The shots also show that the desktop side of Windows 10 will have a completely new theme – very flat and Metro. I like it.
I thought the rationale for a new browser was to start afresh… no bloat … instead we read about cortana integration and inking… ?
Colour me puzzled.
“Bloat” as used by microsoft has always meant “bad things” that were new features in previous releases. So each release of their product removes bloat and adds new features, thus allowing them to keep the same marketing material.
To be fair, I think most software developers end up doing this in the corperate world.
I’d really love to just release something with just the “What’s changed Notes”:
Program sucks slightly less than before.
Or
Program protects itself against insane users.
Or
Program no longer desires human flesh.
True, at least they should solve some problems:
“Why I use Firefox”
http://www.qdb.us/52748
[Please, if you are under 18 years of age… do not click on that link, your mental health will be better]
Edited 2015-01-09 23:28 UTC
I don’t it’s all a bit too 1990s a bit RISCOS but not as cool as BeOS. Surely its possible to do 3D without it being tacky?
It sure is!
http://www.tuxradar.com/files/imagemagick-1.png
A modern UI my CGA video adapter can handle!
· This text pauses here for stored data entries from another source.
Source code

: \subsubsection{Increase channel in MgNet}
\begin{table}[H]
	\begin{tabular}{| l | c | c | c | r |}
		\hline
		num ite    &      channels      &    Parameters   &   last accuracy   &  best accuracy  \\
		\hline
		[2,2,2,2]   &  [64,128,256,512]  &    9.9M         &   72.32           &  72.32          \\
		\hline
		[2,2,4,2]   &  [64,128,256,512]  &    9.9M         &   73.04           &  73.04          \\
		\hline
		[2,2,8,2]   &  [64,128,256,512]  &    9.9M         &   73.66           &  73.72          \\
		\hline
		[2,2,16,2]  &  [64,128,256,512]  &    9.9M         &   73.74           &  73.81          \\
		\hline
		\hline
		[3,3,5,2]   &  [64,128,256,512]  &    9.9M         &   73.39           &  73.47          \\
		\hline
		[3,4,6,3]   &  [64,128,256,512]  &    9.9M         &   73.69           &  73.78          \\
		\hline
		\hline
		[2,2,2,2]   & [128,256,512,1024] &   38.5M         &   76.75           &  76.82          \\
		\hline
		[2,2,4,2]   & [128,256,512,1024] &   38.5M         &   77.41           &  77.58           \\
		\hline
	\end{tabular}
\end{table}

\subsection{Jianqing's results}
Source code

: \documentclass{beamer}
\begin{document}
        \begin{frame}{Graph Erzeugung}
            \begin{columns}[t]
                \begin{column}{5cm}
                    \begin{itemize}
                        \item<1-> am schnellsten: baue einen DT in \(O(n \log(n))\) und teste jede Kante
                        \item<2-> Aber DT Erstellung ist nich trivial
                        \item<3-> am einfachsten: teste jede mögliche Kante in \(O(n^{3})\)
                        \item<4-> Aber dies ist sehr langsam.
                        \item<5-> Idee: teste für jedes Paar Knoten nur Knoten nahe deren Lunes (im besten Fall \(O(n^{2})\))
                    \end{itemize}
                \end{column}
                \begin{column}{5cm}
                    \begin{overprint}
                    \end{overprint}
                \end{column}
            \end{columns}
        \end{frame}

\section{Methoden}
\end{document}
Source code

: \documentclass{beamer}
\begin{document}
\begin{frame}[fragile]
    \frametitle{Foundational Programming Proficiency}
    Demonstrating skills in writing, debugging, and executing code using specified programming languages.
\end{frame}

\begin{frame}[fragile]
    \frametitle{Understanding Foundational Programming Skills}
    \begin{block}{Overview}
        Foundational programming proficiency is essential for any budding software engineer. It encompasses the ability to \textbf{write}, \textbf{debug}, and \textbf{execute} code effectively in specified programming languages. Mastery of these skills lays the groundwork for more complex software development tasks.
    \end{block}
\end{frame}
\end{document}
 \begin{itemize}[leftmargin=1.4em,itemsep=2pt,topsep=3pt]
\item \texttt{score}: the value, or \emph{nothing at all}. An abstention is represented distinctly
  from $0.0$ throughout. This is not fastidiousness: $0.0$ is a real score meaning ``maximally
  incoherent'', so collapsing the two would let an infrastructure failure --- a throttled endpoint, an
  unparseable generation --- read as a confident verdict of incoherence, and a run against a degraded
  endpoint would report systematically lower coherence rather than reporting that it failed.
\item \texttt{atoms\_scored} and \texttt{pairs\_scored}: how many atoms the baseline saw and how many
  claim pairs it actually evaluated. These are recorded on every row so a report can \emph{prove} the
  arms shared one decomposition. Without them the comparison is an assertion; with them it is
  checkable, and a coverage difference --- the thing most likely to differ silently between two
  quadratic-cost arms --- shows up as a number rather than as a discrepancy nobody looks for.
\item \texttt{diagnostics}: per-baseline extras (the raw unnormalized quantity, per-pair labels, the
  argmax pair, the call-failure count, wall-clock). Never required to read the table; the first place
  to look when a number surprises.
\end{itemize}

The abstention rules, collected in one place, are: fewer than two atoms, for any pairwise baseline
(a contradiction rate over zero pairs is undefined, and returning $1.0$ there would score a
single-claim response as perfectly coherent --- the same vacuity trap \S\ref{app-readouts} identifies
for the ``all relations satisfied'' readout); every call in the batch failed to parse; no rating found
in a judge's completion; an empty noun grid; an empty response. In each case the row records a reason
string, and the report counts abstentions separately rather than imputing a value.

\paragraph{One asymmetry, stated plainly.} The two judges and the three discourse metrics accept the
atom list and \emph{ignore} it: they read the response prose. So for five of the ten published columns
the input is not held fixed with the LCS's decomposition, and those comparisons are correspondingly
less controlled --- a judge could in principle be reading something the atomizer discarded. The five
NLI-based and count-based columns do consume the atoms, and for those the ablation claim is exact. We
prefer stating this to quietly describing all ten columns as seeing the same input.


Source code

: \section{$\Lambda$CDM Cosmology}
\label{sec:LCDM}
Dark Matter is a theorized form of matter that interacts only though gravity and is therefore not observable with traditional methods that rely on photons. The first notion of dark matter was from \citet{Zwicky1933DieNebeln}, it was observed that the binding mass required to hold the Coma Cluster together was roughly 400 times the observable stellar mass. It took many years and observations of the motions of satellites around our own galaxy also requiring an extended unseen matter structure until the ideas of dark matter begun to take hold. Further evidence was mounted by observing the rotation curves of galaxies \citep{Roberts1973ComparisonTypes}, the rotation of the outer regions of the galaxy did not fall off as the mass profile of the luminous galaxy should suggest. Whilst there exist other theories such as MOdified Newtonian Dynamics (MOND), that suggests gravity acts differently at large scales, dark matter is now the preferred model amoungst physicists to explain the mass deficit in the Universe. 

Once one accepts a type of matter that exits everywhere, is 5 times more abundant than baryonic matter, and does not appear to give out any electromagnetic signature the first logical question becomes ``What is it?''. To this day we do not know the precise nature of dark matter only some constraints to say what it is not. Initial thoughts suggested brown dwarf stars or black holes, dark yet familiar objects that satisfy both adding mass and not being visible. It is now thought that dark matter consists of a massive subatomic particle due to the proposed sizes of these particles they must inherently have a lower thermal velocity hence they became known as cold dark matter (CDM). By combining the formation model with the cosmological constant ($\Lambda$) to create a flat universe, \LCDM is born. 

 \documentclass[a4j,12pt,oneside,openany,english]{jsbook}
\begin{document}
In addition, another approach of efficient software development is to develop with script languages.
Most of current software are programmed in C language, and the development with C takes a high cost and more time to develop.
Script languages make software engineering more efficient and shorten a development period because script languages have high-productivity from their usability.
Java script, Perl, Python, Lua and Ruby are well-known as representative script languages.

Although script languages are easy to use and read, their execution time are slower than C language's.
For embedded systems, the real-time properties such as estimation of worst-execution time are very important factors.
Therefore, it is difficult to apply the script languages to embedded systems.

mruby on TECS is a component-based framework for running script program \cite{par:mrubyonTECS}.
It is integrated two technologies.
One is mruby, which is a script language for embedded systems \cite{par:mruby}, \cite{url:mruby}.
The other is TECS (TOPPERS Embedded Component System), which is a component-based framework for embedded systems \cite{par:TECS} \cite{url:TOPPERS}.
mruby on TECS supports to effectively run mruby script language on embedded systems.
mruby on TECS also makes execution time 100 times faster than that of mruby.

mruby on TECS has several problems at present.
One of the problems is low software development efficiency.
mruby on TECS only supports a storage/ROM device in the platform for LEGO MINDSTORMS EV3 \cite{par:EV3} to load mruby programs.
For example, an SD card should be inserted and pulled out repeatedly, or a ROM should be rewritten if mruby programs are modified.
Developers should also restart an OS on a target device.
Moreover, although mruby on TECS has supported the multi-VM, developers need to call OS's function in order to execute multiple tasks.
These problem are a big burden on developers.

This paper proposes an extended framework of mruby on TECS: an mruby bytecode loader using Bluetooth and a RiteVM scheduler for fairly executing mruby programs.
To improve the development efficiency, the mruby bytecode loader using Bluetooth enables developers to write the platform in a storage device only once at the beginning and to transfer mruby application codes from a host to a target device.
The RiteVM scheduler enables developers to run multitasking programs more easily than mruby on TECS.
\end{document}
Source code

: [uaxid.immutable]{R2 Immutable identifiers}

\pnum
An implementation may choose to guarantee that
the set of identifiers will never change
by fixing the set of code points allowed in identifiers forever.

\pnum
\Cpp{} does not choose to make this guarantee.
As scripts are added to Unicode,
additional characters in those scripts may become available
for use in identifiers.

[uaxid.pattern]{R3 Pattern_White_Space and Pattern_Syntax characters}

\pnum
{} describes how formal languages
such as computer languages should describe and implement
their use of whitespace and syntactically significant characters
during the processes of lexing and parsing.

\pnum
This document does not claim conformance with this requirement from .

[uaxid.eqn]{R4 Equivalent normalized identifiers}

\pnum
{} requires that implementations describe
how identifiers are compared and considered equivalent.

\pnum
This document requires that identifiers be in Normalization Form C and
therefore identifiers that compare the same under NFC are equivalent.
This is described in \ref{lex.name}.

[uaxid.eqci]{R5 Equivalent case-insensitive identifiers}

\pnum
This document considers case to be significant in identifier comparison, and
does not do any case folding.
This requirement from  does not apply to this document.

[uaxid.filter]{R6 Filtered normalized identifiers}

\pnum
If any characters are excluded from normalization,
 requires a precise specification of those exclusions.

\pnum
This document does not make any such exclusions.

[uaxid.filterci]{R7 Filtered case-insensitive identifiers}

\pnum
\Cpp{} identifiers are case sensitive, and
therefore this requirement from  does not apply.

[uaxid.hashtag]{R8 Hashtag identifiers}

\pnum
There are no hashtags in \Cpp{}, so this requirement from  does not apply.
It is a step up from earlier attempts where a Hercules adapter could do the trick.
I’m excited. I can’t wait ’till it shows up in the Windows 10 previews.
Inking sounds like a really cool feature, and it sounds like they are adding a good tab grouping feature, and if it’s like Firefox’s tab groups, it’ll rock. But, as with the current IE, if it doesn’t have a good support for extensions, it’s a non-starter.
I can’t understate how important extensions and tab grouping are to me. Chrome has extensions that are good-enough for me to use Chrome instead of Firefox, but the complete and utter lack of decent tab management makes Chrome unsuitable as my primary browser.
No Chrome extension I’ve found competes with Firefox’s Tab Groups. Not even close.
Edited 2015-01-10 04:11 UTC
It’s nice and all that MS is at least trying to make an effort to improve on IE’s stagnation, but even if it’s the best browser in the world I just can’t see switching to it if I’m going to be handcuffed to one platform. The ability to have a consistent experience across all my OSes is just too important to overcome short of some miracle or another ill advised game of proprietary feature lockin.
Could they please rewrite the options? That part is now probably 20 years old and is the worst part of the whole browser.